The college admits about 20 students each year into the two-year program. In addition to the mechanics of glassblowing, they learn math, physics, chemistry and computer sciences.

After graduating, students begin at the bottom rung of glassblowing as lathe operators — production line work that requires making one item over and over.

“To attain top status, it takes eight to 10 years,” Smith said.

He went into the profession because the work is stable for those who are talented.

“It was a needed skill, so I changed my career path” from environmental science, he said.

A Range of Salaries

What makes a good glassblower, in addition to patience, are coordination and imagination, according to Smith and Robbins.

A glassblower can remain a lathe operator for an entire career or move on to custom work — either for a company that sells catalog and custom-designed glass, or for university and corporate laboratories, many of which have their own glassblowers.

Briening said glassblower salaries vary widely.

“You can go to whatever level you aspire to,” he said. “You can become an entrepreneur or you could work in a factory.”

At Merck, the two glassblowers have 65 years’ combined experience.
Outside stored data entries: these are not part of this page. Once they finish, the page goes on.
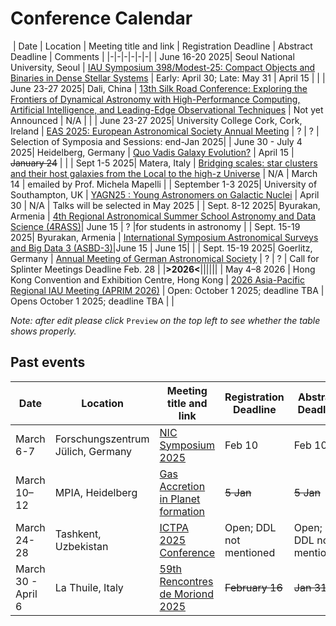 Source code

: # Conference Calendar
​
| Date | Location | Meeting title and link | Registration Deadline | Abstract Deadline | Comments |
|-|-|-|-|-|-|
| June 16-20 2025| Seoul National University, Seoul | [IAU Symposium 398/Modest-25: Compact Objects and Binaries in Dense Stellar Systems](https://gravity.snu.ac.kr/iaus398/) | Early: April 30; Late: May 31 | April 15 | |
| June 23-27 2025| Dali, China | [13th Silk Road Conference: Exploring the Frontiers of Dynamical Astronomy with High-Performance Computing, Artificial Intelligence, and Leading-Edge Observational Techniques](https://www.astro-silkroad.eu/conferences/silkroad13) | Not yet Announced | N/A | |
| June 23-27 2025| University College Cork, Cork, Ireland | [EAS 2025: European Astronomical Society Annual Meeting](https://eas.unige.ch/EAS_meeting/) | ? | ? | Selection of Symposia and Sessions: end-Jan 2025|
| June 30 - July 4 2025| Heidelberg, Germany | [Quo Vadis Galaxy Evolution?](https://sites.google.com/view/quovadisgalaxyevolution/home) | April 15 | ~~January 24~~ | |
| Sept 1-5 2025| Matera, Italy | [Bridging scales: star clusters and their host galaxies from the Local to the high-z Universe](https://sites.google.com/inaf.it/bridging-scales-in-matera-2025/home) | N/A | March 14 | emailed by Prof. Michela Mapelli |
| September 1-3 2025|	University of Southampton, UK |	[YAGN25 : Young Astronomers on Galactic Nuclei](https://www.astro.soton.ac.uk/yagn2025/index.html) | April 30 | N/A |	Talks will be selected in May 2025 |
| Sept. 8-12 2025| Byurakan, Armenia | [4th Regional Astronomical Summer School Astronomy and Data Science (4RASS)](https://www.bao.am/meetings/meetings/4RASS/index.html)| June 15 | ? |for students in astronomy |
| Sept. 15-19 2025| Byurakan, Armenia | [International Symposium Astronomical Surveys and Big Data 3 (ASBD-3)](https://www.bao.am/meetings/meetings/ASBD3/index.php)|June 15 | June 15| | 
| Sept. 15-19 2025| Goerlitz, Germany | [Annual Meeting of German Astronomical Society](https://ag2025.astronomische-gesellschaft.de/) | ? | ? | Call for Splinter Meetings Deadline Feb. 28 |
|**>2026<**||||||
| May 4–8 2026     | Hong Kong Convention and Exhibition Centre, Hong Kong          | [2026 Asia-Pacific Regional IAU Meeting (APRIM 2026)](https://aprim2026.org/)           | Open: October 1 2025; deadline TBA | Opens October 1 2025; deadline TBA |  |


*Note: after edit please click* `Preview` *on the top left to see whether the table shows properly.*

## Past events
| Date | Location | Meeting title and link | Registration Deadline | Abstract Deadline | Comments |
|-|-|-|-|-|-|
| March 6-7 | Forschungszentrum Jülich, Germany | [NIC Symposium 2025](https://www.john-von-neumann-institut.de/en/news/nic-symposium/nic-symposium-2025)   | Feb 10 | Feb 10 ||
| March 10–12 | MPIA, Heidelberg| [Gas Accretion in Planet formation](https://sites.google.com/view/gapconference1) | ~~5 Jan~~ | ~~5 Jan~~ | |
| March 24-28 | Tashkent, Uzbekistan | [ICTPA 2025 Conference](https://conference.ifar.uz/ictpa2025/)     | Open; DDL not mentioned | Open; DDL not mentioned | |
| March 30 - April 6   | La Thuile, Italy | [59th Rencontres de Moriond 2025](https://moriond.in2p3.fr/2025/Gravitation/) | ~~February 16~~ | ~~Jan 31~~ | |

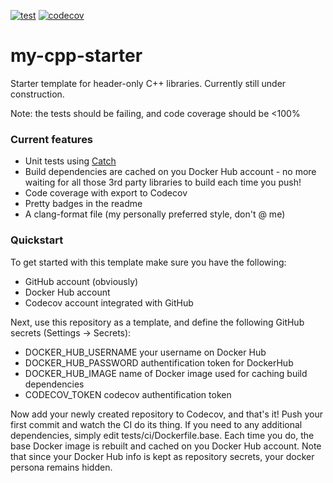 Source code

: [![test](https://github.com/kubagalecki/my-cpp-starter/workflows/test/badge.svg)](https://github.com/kubagalecki/my-cpp-starter/actions)
[![codecov](https://codecov.io/gh/kubagalecki/my-cpp-starter/branch/master/graph/badge.svg)](https://codecov.io/gh/kubagalecki/my-cpp-starter)

# my-cpp-starter
Starter template for header-only C++ libraries. Currently still under construction.

Note: the tests should be failing, and code coverage should be <100%

### Current features
- Unit tests using [Catch](https://github.com/catchorg/Catch2)
- Build dependencies are cached on you Docker Hub account - no more waiting for all those 3rd party libraries to build each time you push!
- Code coverage with export to Codecov
- Pretty badges in the readme
- A clang-format file (my personally preferred style, don't @ me)

### Quickstart
To get started with this template make sure you have the following:
- GitHub account (obviously)
- Docker Hub account
- Codecov account integrated with GitHub

Next, use this repository as a template, and define the following GitHub secrets (Settings -> Secrets):
- DOCKER_HUB_USERNAME your username on Docker Hub
- DOCKER_HUB_PASSWORD authentification token for DockerHub
- DOCKER_HUB_IMAGE    name of Docker image used for caching build dependencies
- CODECOV_TOKEN       codecov authentification token

Now add your newly created repository to Codecov, and that's it!
Push your first commit and watch the CI do its thing.
If you need to any additional dependencies, simply edit tests/ci/Dockerfile.base.
Each time you do, the base Docker image is rebuilt and cached on you Docker Hub account.
Note that since your Docker Hub info is kept as repository secrets, your docker persona remains hidden.
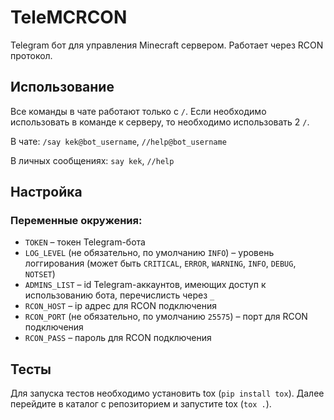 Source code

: # TeleMCRCON
Telegram бот для управления Minecraft сервером. Работает через RCON протокол.

## Использование
Все команды в чате работают только с `/`. Если необходимо использовать в команде к серверу, то необходимо использовать 2 `/`.

В чате: `/say kek@bot_username`, `//help@bot_username`

В личных сообщениях: `say kek`, `//help`

## Настройка
### Переменные окружения:
- `TOKEN` – токен Telegram-бота
- `LOG_LEVEL` (не обязательно, по умолчанию `INFO`) – уровень логгирования (может быть `CRITICAL`, `ERROR`, `WARNING`, `INFO`, `DEBUG`, `NOTSET`)
- `ADMINS_LIST` – id Telegram-аккаунтов, имеющих доступ к использованию бота, перечислисть через `_`
- `RCON_HOST` – ip адрес для RCON подключения
- `RCON_PORT` (не обязательно, по умолчанию `25575`) – порт для RCON подключения
- `RCON_PASS` – пароль для RCON подключения

## Тесты
Для запуска тестов необходимо установить tox (`pip install tox`). Далее перейдите в каталог с репозиторием и запустите tox (`tox .`).
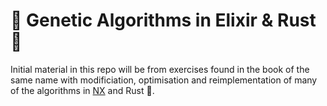 🧬 Genetic Algorithms in Elixir & Rust 🧬
========================================

Initial material in this repo will be from exercises found in the 
book of the same name with modificiation, optimisation and reimplementation 
of many of the algorithms in [NX](https://github.com/elixir-nx/nx) and Rust 🦀.
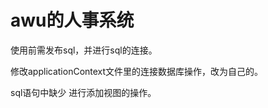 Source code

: # awu的人事系统




使用前需发布sql，并进行sql的连接。

修改applicationContext文件里的连接数据库操作，改为自己的。





sql语句中缺少 进行添加视图的操作。

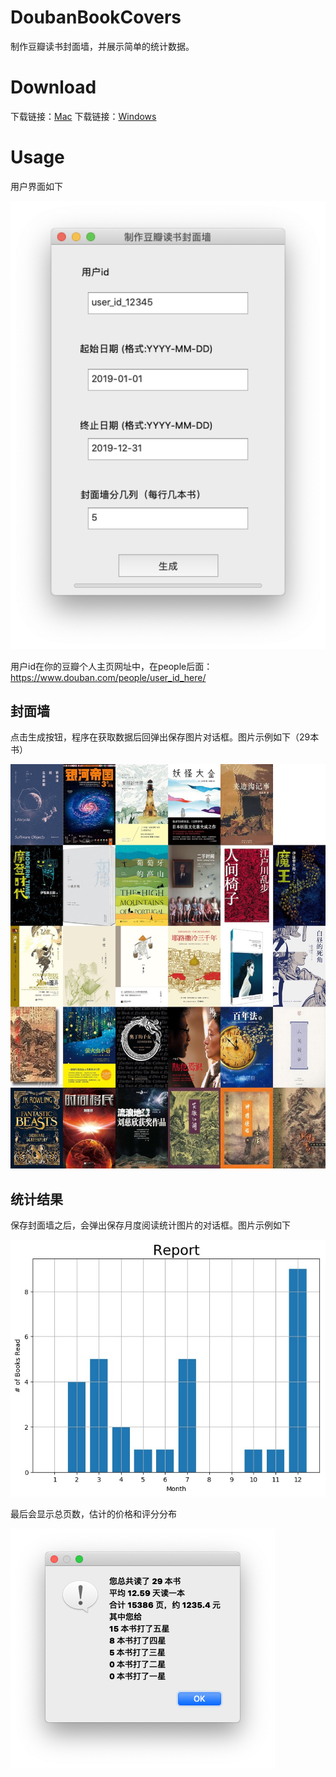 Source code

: # DoubanBookCovers

制作豆瓣读书封面墙，并展示简单的统计数据。

# Download

下载链接：[Mac](https://github.com/astroboylrx/DoubanBookCovers/releases/download/v1.2/DoubanBookCovers-Mac.app.zip)
下载链接：[Windows](https://github.com/astroboylrx/DoubanBookCovers/releases/download/v1.2/DoubanBookCovers-Windows.zip)


# Usage

用户界面如下

![UI](./pics/UI.png "UI")

用户id在你的豆瓣个人主页网址中，在people后面：https://www.douban.com/people/user_id_here/

## 封面墙

点击生成按钮，程序在获取数据后回弹出保存图片对话框。图片示例如下（29本书）

![bs](./pics/bookcovers.jpg "bs")

## 统计结果

保存封面墙之后，会弹出保存月度阅读统计图片的对话框。图片示例如下

![bs](./pics/monthlyreport.jpg "bs")

最后会显示总页数，估计的价格和评分分布

![bs](./pics/stats.png "bs")

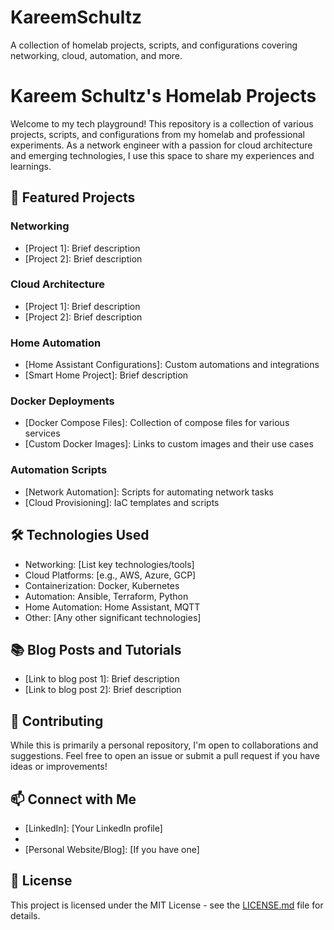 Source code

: # KareemSchultz
A collection of homelab projects, scripts, and configurations covering networking, cloud, automation, and more.

# Kareem Schultz's Homelab Projects

Welcome to my tech playground! This repository is a collection of various projects, scripts, and configurations from my homelab and professional experiments. As a network engineer with a passion for cloud architecture and emerging technologies, I use this space to share my experiences and learnings.

## 🚀 Featured Projects

### Networking
- [Project 1]: Brief description
- [Project 2]: Brief description

### Cloud Architecture
- [Project 1]: Brief description
- [Project 2]: Brief description

### Home Automation
- [Home Assistant Configurations]: Custom automations and integrations
- [Smart Home Project]: Brief description

### Docker Deployments
- [Docker Compose Files]: Collection of compose files for various services
- [Custom Docker Images]: Links to custom images and their use cases

### Automation Scripts
- [Network Automation]: Scripts for automating network tasks
- [Cloud Provisioning]: IaC templates and scripts

## 🛠 Technologies Used

- Networking: [List key technologies/tools]
- Cloud Platforms: [e.g., AWS, Azure, GCP]
- Containerization: Docker, Kubernetes
- Automation: Ansible, Terraform, Python
- Home Automation: Home Assistant, MQTT
- Other: [Any other significant technologies]

## 📚 Blog Posts and Tutorials

- [Link to blog post 1]: Brief description
- [Link to blog post 2]: Brief description

## 🤝 Contributing

While this is primarily a personal repository, I'm open to collaborations and suggestions. Feel free to open an issue or submit a pull request if you have ideas or improvements!

## 📫 Connect with Me

- [LinkedIn]: [Your LinkedIn profile]
- [Twitter]: @YourTwitterHandle
- [Personal Website/Blog]: [If you have one]

## 📄 License

This project is licensed under the MIT License - see the [LICENSE.md](LICENSE.md) file for details.
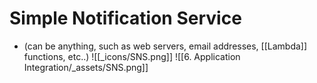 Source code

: # Simple Notification Service
- (can be anything, such as web servers, email addresses, [[Lambda]] functions, etc..)
![[_icons/SNS.png]]
![[6. Application Integration/_assets/SNS.png]]

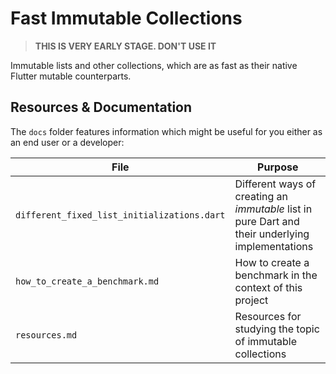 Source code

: # Fast Immutable Collections

> **THIS IS VERY EARLY STAGE. DON'T USE IT**

Immutable lists and other collections, which are as fast as their native Flutter mutable counterparts.

## Resources & Documentation

The `docs` folder features information which might be useful for you either as an end user or a developer:

| File                                        | Purpose                                                                                          |
|---------------------------------------------|--------------------------------------------------------------------------------------------------|
| `different_fixed_list_initializations.dart` | Different ways of creating an *immutable* list in pure Dart and their underlying implementations |
| `how_to_create_a_benchmark.md`              | How to create a benchmark in the context of this project                                         |
| `resources.md`                              | Resources for studying the topic of immutable collections                                        |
Dockery, the chief glassblower, is the son of the man who ran the shop for three decades.

Dockery and Heimback create and repair thousands of glass pieces each year for Merck scientists around the world.

Chemist Herbert Conner, who works with Briening at Hercules, said he has used the work of custom glassblowers frequently throughout his career.

“Glass is a wonderful material to do chemistry [in] because it allows you to do fairly heroic chemistry and still see what you’re doing,” he said. “In the hands of a skilled glassmaker, it’s possible to do things with the containers that you cannot do using other methods.”

Heat and glass can cause injuries, Robbins said.

Contributions to Science

“You’re working with fire and you’re working with glass, so the risk factors are high,” he said, but injuries happen less frequently than might be expected.

Heimback himself, after 28 years in the trade, displays scars and burns on his hands and forearms.

Glass — which consists of sand and additives for heat resistance — acts like a solid, but has many of the properties of liquids.

“It’s actually flowing all the time,” Heimback said.

When glass is heated — to temperatures of 3,900 to 5,400 degrees Fahrenheit — it begins to flow more quickly and becomes flexible.

“It wants to twist and turn and bend,” Heimback said. Because it’s cheap, easy to work with and clear, he added, “glass is a perfect research tool.”

Glassblowers created the first contact lenses and made possible the laser printer and the first semiconductor discs, Briening said.

At Merck, many of the pieces created by the glassblowers are unique.

While the more repetitious aspects of the trade have been automated, Smith said, most glassblowers aren’t afraid they will lose their jobs to machines.

“Philosophically, anything can be automated,” he said, adding, “You have companies that downsize. I’ve never seen them lay off a glassblower.”